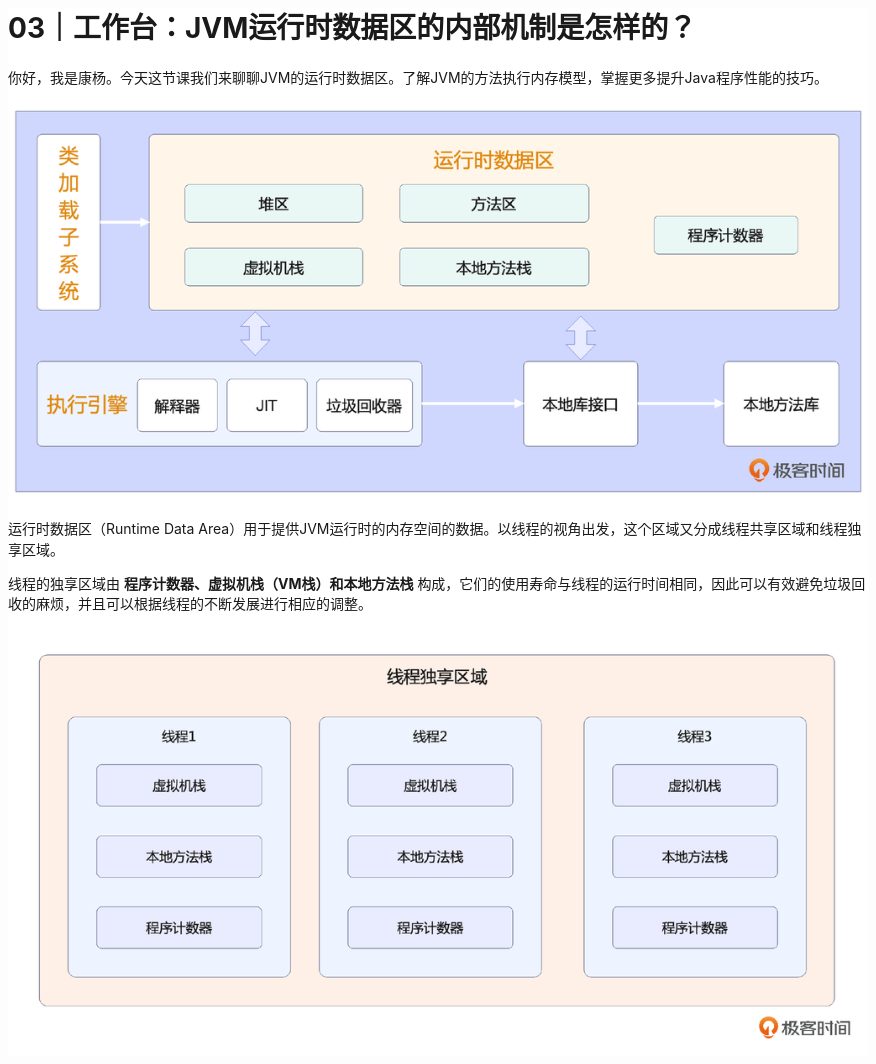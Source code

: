 # 03｜工作台：JVM运行时数据区的内部机制是怎样的？
你好，我是康杨。今天这节课我们来聊聊JVM的运行时数据区。了解JVM的方法执行内存模型，掌握更多提升Java程序性能的技巧。

![图片](images/690294/2c18969c0cbf8dd84f3be6fbfa421939.png)

运行时数据区（Runtime Data Area）用于提供JVM运行时的内存空间的数据。以线程的视角出发，这个区域又分成线程共享区域和线程独享区域。

线程的独享区域由 **程序计数器、虚拟机栈（VM栈）和本地方法栈** 构成，它们的使用寿命与线程的运行时间相同，因此可以有效避免垃圾回收的麻烦，并且可以根据线程的不断发展进行相应的调整。

![图片](images/690294/b542607579b27a9d1424e80985dee383.png)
--
• _WHAT YOU NEED TO DO_: Report every line of the records that contains the word "images".

• _WORKED SOLUTION_:
![图片](images/690294/2c18969c0cbf8dd84f3be6fbfa421939.png)
![图片](images/690294/b542607579b27a9d1424e80985dee383.png)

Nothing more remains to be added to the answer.